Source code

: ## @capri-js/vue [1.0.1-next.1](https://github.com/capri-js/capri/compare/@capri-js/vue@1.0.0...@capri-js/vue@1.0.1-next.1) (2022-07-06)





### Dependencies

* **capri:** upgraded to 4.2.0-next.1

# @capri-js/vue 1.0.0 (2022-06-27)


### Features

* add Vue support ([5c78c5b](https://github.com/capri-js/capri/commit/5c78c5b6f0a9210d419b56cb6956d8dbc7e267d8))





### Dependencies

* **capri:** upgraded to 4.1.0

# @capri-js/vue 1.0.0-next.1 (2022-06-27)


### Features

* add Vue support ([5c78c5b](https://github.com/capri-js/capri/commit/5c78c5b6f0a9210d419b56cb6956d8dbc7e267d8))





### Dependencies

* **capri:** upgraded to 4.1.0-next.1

**What this task involves**
All lines above that include the word "upgraded" must be copied into the answer.

**Exercise solution**
* **capri:** upgraded to 4.2.0-next.1
* **capri:** upgraded to 4.1.0
* **capri:** upgraded to 4.1.0-next.1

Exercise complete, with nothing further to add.